Where the line containing "must be $1$." appears in the records below, begin there and output each line verbatim through the last line.

[Document images with source code]

==============================

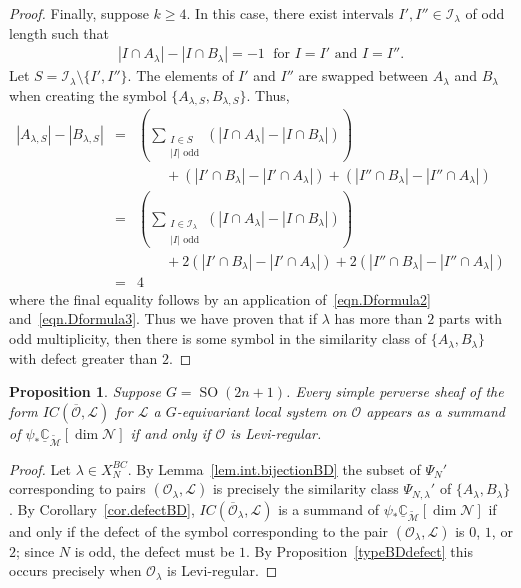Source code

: \documentclass[reqno,11pt]{amsart}
\newtheorem{Prop}[Thm]{Proposition}
\theoremstyle{remark}
\theoremstyle{remark}
\theoremstyle{definition}
\theoremstyle{definition}
\theoremstyle{definition}
\numberwithin{equation}{section}
\newcommand{\C}{\mathbb{C}}           %
\newcommand{\SO}{\operatorname{SO}}
\newcommand{\ci}{\mathcal{I}}
\newcommand{\cl}{\mathcal{L}}
\newcommand{\cm}{\mathcal{M}}
\newcommand{\cn}{\mathcal{N}}
\newcommand{\co}{\mathcal{O}}
\newcommand{\shc}{\underline{\C}}
\renewcommand{\tilde}{\widetilde}
\begin{document}
\begin{proof}
Finally, suppose $k\geq 4$. In this case, there exist intervals $I',I'' \in \ci_\lambda$ of odd length such that 
\begin{eqnarray}\label{eqn.Dformula3}
|I\cap A_\lambda| - |I\cap B_\lambda| = -1 \; \text{ for $I=I'$ and $I=I''$}.
\end{eqnarray}
Let $S=\ci_\lambda \setminus \{I',I''\}$. The elements of $I'$ and $I''$ are swapped between $A_\lambda$ and $B_\lambda$ when creating the symbol $\{A_{\lambda, S} , B_{\lambda, S} \}$. Thus, 
\begin{eqnarray*}
|A_{\lambda, S}| - |B_{\lambda, S}| &=& \left( \sum_{\substack{I\in S\\ |I|\text{ odd}}} (|I\cap A_\lambda| - |I\cap B_\lambda|) \right) \\
&& \quad\quad + \left( |I'\cap B_\lambda| - |I'\cap A_\lambda| \right) + \left( |I''\cap B_\lambda|-|I''\cap A_\lambda| \right) \\
&=& \left( \sum_{\substack{I\in \ci_\lambda\\ |I|\text{ odd}}} (|I\cap A_\lambda| - |I\cap B_\lambda|) \right) \\
&& \quad\quad + 2\left( |I'\cap B_\lambda| - |I'\cap A_\lambda| \right) + 2\left( |I''\cap B_\lambda|-|I''\cap A_\lambda| \right) \\
&=& 4
\end{eqnarray*}
where the final equality follows by an application of~\eqref{eqn.Dformula2} and~\eqref{eqn.Dformula3}. Thus we have proven that if $\lambda$ has more than $2$ parts with odd multiplicity, then there is some symbol in the similarity class of $\{A_\lambda, B_\lambda\}$ with defect greater than $2$.
\end{proof}


\begin{Prop}\label{prop.orthogonal.odd} Suppose $G=\SO(2n+1)$. Every simple perverse sheaf of the form $IC(\overline{\co}, \cl)$  for $\cl$ a $G$-equivariant local system on $\co$ appears as a summand of $\psi_*\shc_{\tilde{\cm}}[\dim \cn]$ if and only if $\co$ is Levi-regular.
\end{Prop}

\begin{proof}
Let $\lambda\in X_{N}^{BC}$.   By Lemma~\ref{lem.int.bijectionBD} the subset of $\Psi_{N}'$ corresponding to pairs $(\co_\lambda, \cl)$ is precisely the similarity class $\Psi_{N,\lambda}'$ of $\{A_\lambda, B_\lambda\}$. 
By Corollary~\ref{cor.defectBD}, $IC(\overline{\co}_\lambda, \cl)$ is a summand of $\psi_*\shc_{\tilde{\cm}}[\dim \cn]$ if and only if the defect of the symbol corresponding to the pair $(\co_\lambda, \cl)$ is $0$, $1$, or $2$; since $N$ is odd, the defect must be $1$. 
By Proposition~\ref{typeBDdefect} this occurs precisely when  $\co_\lambda$ is Levi-regular.
\end{proof}
\end{document}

==============================

• [Task response]
By Corollary~\ref{cor.defectBD}, $IC(\overline{\co}_\lambda, \cl)$ is a summand of $\psi_*\shc_{\tilde{\cm}}[\dim \cn]$ if and only if the defect of the symbol corresponding to the pair $(\co_\lambda, \cl)$ is $0$, $1$, or $2$; since $N$ is odd, the defect must be $1$. 
By Proposition~\ref{typeBDdefect} this occurs precisely when  $\co_\lambda$ is Levi-regular.
\end{proof}
\end{document}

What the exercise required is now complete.